Message par Riposte vitale » 03 avr. 2019, 01:55

uno a écrit : 03 avr. 2019, 01:32
Que cela ne réfute pas le caractère omnivore de l'homme considérant que sa proximité avec la dentition des primates est le reflet de son histoire évolutive et qu'il n'a pas eu à développer une dentition de carnivore car ne chassant et ne tuant pas ses proies avec sa gueule mais avec l'élaboration d'outils.
Ce schéma ne se limite à la dentition. J’imagine que vous réfuterez tous les autres aspects présentés dans cette image et qui vont dans le sens de l'abstract dans cette étude :
https://link.springer.com/chapter/10.10 ... 4-2481-2_8
par cet argument "Oui parce qu'il y a de nombreux millions d'années nous avions acquis des traits de régimes de type herbivores, normal c'était bien avant l'hominisation".

Vous êtes convaincu.

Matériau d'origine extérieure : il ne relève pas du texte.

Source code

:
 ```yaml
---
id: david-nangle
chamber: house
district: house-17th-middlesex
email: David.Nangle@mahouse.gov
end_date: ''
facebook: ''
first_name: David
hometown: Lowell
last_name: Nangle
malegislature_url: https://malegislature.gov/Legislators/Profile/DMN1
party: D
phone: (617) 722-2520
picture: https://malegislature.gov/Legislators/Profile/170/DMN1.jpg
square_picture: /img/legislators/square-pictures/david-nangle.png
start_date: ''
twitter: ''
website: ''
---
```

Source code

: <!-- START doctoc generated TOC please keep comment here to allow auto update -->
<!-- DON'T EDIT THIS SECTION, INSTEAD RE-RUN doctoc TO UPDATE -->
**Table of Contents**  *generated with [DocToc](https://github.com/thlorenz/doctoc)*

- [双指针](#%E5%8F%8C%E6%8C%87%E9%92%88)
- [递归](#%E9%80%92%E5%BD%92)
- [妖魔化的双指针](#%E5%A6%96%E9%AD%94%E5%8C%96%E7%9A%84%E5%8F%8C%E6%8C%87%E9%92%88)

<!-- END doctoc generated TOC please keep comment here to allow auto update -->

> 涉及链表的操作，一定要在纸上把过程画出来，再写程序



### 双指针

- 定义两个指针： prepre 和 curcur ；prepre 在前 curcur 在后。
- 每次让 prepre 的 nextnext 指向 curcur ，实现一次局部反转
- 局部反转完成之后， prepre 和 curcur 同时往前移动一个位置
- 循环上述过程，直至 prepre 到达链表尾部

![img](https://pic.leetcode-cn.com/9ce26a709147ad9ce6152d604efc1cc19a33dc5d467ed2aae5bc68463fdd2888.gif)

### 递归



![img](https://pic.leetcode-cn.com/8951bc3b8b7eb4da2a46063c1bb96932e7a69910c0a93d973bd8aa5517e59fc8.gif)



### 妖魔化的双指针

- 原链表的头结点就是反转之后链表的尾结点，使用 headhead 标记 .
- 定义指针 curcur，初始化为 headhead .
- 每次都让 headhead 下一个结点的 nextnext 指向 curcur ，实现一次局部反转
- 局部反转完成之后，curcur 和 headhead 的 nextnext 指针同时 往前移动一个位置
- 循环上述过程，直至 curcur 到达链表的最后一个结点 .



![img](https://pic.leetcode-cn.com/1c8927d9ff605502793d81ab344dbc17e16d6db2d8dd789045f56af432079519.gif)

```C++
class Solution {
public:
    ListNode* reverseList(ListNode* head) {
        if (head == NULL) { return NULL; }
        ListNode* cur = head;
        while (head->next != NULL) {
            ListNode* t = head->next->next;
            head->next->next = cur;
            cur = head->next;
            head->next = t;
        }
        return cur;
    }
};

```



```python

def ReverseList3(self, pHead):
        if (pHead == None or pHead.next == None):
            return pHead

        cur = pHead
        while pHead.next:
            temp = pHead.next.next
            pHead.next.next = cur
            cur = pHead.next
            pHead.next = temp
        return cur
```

J'ai toujours quelques doutes pour ma part. Donc si je résume nous avons essentiellement une physionomie de frugivore ou d'herbivore mais nous sommes omnivore parce que cela correspond au régime de la dernière et courte période de notre évolution. Ce qui expliquerais pourquoi nous insistons sur le fait de manger des nourritures animales alors qu'en science de la nutrition il a été prouvé que cela n'est pas bénéfique. Pourquoi pas.

Écoutez je veux bien vous donner raison. Je vous le répète je désire infirmer ou confirmer que la communauté sceptique est capable de peer review quand des articles sortent en son nom. Et donc je veux connaitre votre avis sur ce que je considère fallacieux dans le texte d'Acermendax.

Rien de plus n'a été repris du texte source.